-- Task brief --
I'd like every entry transcribed word for word, with no pictures.

Information supplied section start

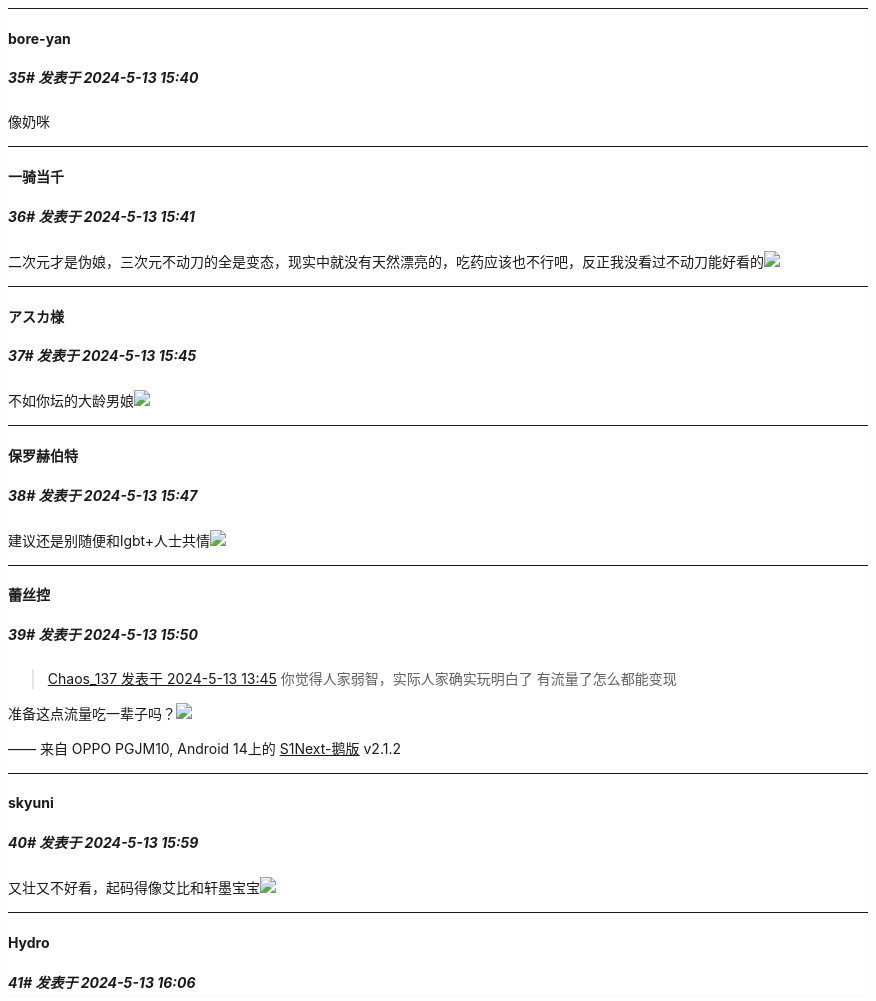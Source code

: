 *****

####  bore-yan  
##### 35#       发表于 2024-5-13 15:40

像奶咪

*****

####  一骑当千  
##### 36#       发表于 2024-5-13 15:41

二次元才是伪娘，三次元不动刀的全是变态，现实中就没有天然漂亮的，吃药应该也不行吧，反正我没看过不动刀能好看的<img src="https://static.saraba1st.com/image/smiley/face2017/086.png" referrerpolicy="no-referrer">

*****

####  アスカ様  
##### 37#       发表于 2024-5-13 15:45

不如你坛的大龄男娘<img src="https://static.saraba1st.com/image/smiley/face2017/067.png" referrerpolicy="no-referrer">

*****

####  保罗赫伯特  
##### 38#       发表于 2024-5-13 15:47

建议还是别随便和lgbt+人士共情<img src="https://static.saraba1st.com/image/smiley/face2017/067.png" referrerpolicy="no-referrer">

*****

####  蕾丝控  
##### 39#       发表于 2024-5-13 15:50

<blockquote><a href="httphttps://bbs.saraba1st.com/2b/forum.php?mod=redirect&amp;goto=findpost&amp;pid=64905012&amp;ptid=2183594" target="_blank">Chaos_137 发表于 2024-5-13 13:45</a>
你觉得人家弱智，实际人家确实玩明白了
有流量了怎么都能变现</blockquote>
准备这点流量吃一辈子吗？<img src="https://static.saraba1st.com/image/smiley/face2017/037.png" referrerpolicy="no-referrer">

—— 来自 OPPO PGJM10, Android 14上的 [S1Next-鹅版](https://github.com/ykrank/S1-Next/releases) v2.1.2

*****

####  skyuni  
##### 40#       发表于 2024-5-13 15:59

又壮又不好看，起码得像艾比和轩墨宝宝<img src="https://static.saraba1st.com/image/smiley/face2017/219.png" referrerpolicy="no-referrer">


*****

####  Hydro  
##### 41#       发表于 2024-5-13 16:06
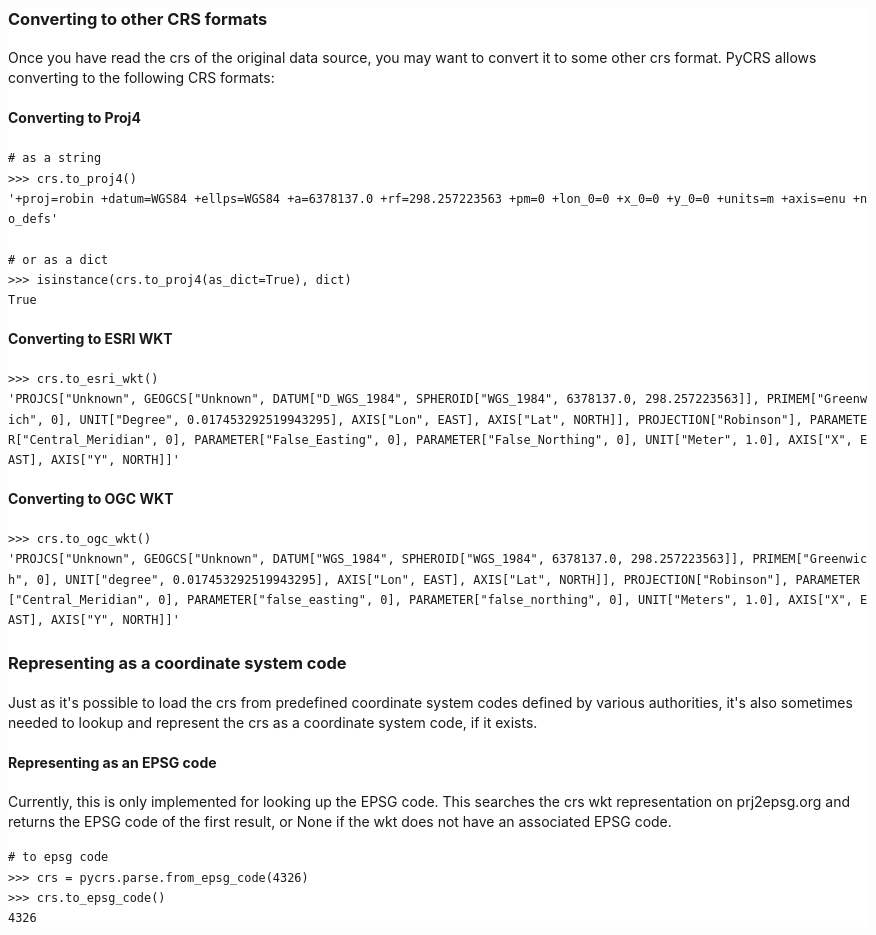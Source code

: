     

### Converting to other CRS formats

Once you have read the crs of the original data source, you may want to convert it to some other crs format.
PyCRS allows converting to the following CRS formats:

#### Converting to Proj4

	# as a string
    >>> crs.to_proj4()
    '+proj=robin +datum=WGS84 +ellps=WGS84 +a=6378137.0 +rf=298.257223563 +pm=0 +lon_0=0 +x_0=0 +y_0=0 +units=m +axis=enu +no_defs'
	
	# or as a dict
	>>> isinstance(crs.to_proj4(as_dict=True), dict)
	True

#### Converting to ESRI WKT

    >>> crs.to_esri_wkt()
    'PROJCS["Unknown", GEOGCS["Unknown", DATUM["D_WGS_1984", SPHEROID["WGS_1984", 6378137.0, 298.257223563]], PRIMEM["Greenwich", 0], UNIT["Degree", 0.017453292519943295], AXIS["Lon", EAST], AXIS["Lat", NORTH]], PROJECTION["Robinson"], PARAMETER["Central_Meridian", 0], PARAMETER["False_Easting", 0], PARAMETER["False_Northing", 0], UNIT["Meter", 1.0], AXIS["X", EAST], AXIS["Y", NORTH]]'

#### Converting to OGC WKT

    >>> crs.to_ogc_wkt()
    'PROJCS["Unknown", GEOGCS["Unknown", DATUM["WGS_1984", SPHEROID["WGS_1984", 6378137.0, 298.257223563]], PRIMEM["Greenwich", 0], UNIT["degree", 0.017453292519943295], AXIS["Lon", EAST], AXIS["Lat", NORTH]], PROJECTION["Robinson"], PARAMETER["Central_Meridian", 0], PARAMETER["false_easting", 0], PARAMETER["false_northing", 0], UNIT["Meters", 1.0], AXIS["X", EAST], AXIS["Y", NORTH]]'
	
	
### Representing as a coordinate system code

Just as it's possible to load the crs from predefined coordinate system codes defined by various authorities, it's also sometimes needed to lookup and represent the crs as a coordinate system code, if it exists. 

#### Representing as an EPSG code

Currently, this is only implemented for looking up the EPSG code. This searches the crs wkt representation on prj2epsg.org and returns the EPSG code of the first result, or None if the wkt does not have an associated EPSG code. 

	# to epsg code
	>>> crs = pycrs.parse.from_epsg_code(4326)
	>>> crs.to_epsg_code()
	4326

Information supplied section end

-- Output of the exercise --
Source code

: *****

####  bore-yan  
##### 35#       发表于 2024-5-13 15:40

像奶咪

*****

####  一骑当千  
##### 36#       发表于 2024-5-13 15:41

二次元才是伪娘，三次元不动刀的全是变态，现实中就没有天然漂亮的，吃药应该也不行吧，反正我没看过不动刀能好看的<img src="https://static.saraba1st.com/image/smiley/face2017/086.png" referrerpolicy="no-referrer">

*****

####  アスカ様  
##### 37#       发表于 2024-5-13 15:45

不如你坛的大龄男娘<img src="https://static.saraba1st.com/image/smiley/face2017/067.png" referrerpolicy="no-referrer">

*****

####  保罗赫伯特  
##### 38#       发表于 2024-5-13 15:47

建议还是别随便和lgbt+人士共情<img src="https://static.saraba1st.com/image/smiley/face2017/067.png" referrerpolicy="no-referrer">

*****

####  蕾丝控  
##### 39#       发表于 2024-5-13 15:50

<blockquote><a href="httphttps://bbs.saraba1st.com/2b/forum.php?mod=redirect&amp;goto=findpost&amp;pid=64905012&amp;ptid=2183594" target="_blank">Chaos_137 发表于 2024-5-13 13:45</a>
你觉得人家弱智，实际人家确实玩明白了
有流量了怎么都能变现</blockquote>
准备这点流量吃一辈子吗？<img src="https://static.saraba1st.com/image/smiley/face2017/037.png" referrerpolicy="no-referrer">

—— 来自 OPPO PGJM10, Android 14上的 [S1Next-鹅版](https://github.com/ykrank/S1-Next/releases) v2.1.2

*****

####  skyuni  
##### 40#       发表于 2024-5-13 15:59

又壮又不好看，起码得像艾比和轩墨宝宝<img src="https://static.saraba1st.com/image/smiley/face2017/219.png" referrerpolicy="no-referrer">


*****

####  Hydro  
##### 41#       发表于 2024-5-13 16:06
Source code

:     

### Converting to other CRS formats

Once you have read the crs of the original data source, you may want to convert it to some other crs format.
PyCRS allows converting to the following CRS formats:

#### Converting to Proj4

	# as a string
    >>> crs.to_proj4()
    '+proj=robin +datum=WGS84 +ellps=WGS84 +a=6378137.0 +rf=298.257223563 +pm=0 +lon_0=0 +x_0=0 +y_0=0 +units=m +axis=enu +no_defs'
	
	# or as a dict
	>>> isinstance(crs.to_proj4(as_dict=True), dict)
	True

#### Converting to ESRI WKT

    >>> crs.to_esri_wkt()
    'PROJCS["Unknown", GEOGCS["Unknown", DATUM["D_WGS_1984", SPHEROID["WGS_1984", 6378137.0, 298.257223563]], PRIMEM["Greenwich", 0], UNIT["Degree", 0.017453292519943295], AXIS["Lon", EAST], AXIS["Lat", NORTH]], PROJECTION["Robinson"], PARAMETER["Central_Meridian", 0], PARAMETER["False_Easting", 0], PARAMETER["False_Northing", 0], UNIT["Meter", 1.0], AXIS["X", EAST], AXIS["Y", NORTH]]'

#### Converting to OGC WKT

    >>> crs.to_ogc_wkt()
    'PROJCS["Unknown", GEOGCS["Unknown", DATUM["WGS_1984", SPHEROID["WGS_1984", 6378137.0, 298.257223563]], PRIMEM["Greenwich", 0], UNIT["degree", 0.017453292519943295], AXIS["Lon", EAST], AXIS["Lat", NORTH]], PROJECTION["Robinson"], PARAMETER["Central_Meridian", 0], PARAMETER["false_easting", 0], PARAMETER["false_northing", 0], UNIT["Meters", 1.0], AXIS["X", EAST], AXIS["Y", NORTH]]'
	
	
### Representing as a coordinate system code

Just as it's possible to load the crs from predefined coordinate system codes defined by various authorities, it's also sometimes needed to lookup and represent the crs as a coordinate system code, if it exists. 

#### Representing as an EPSG code

Currently, this is only implemented for looking up the EPSG code. This searches the crs wkt representation on prj2epsg.org and returns the EPSG code of the first result, or None if the wkt does not have an associated EPSG code. 

	# to epsg code
	>>> crs = pycrs.parse.from_epsg_code(4326)
	>>> crs.to_epsg_code()
	4326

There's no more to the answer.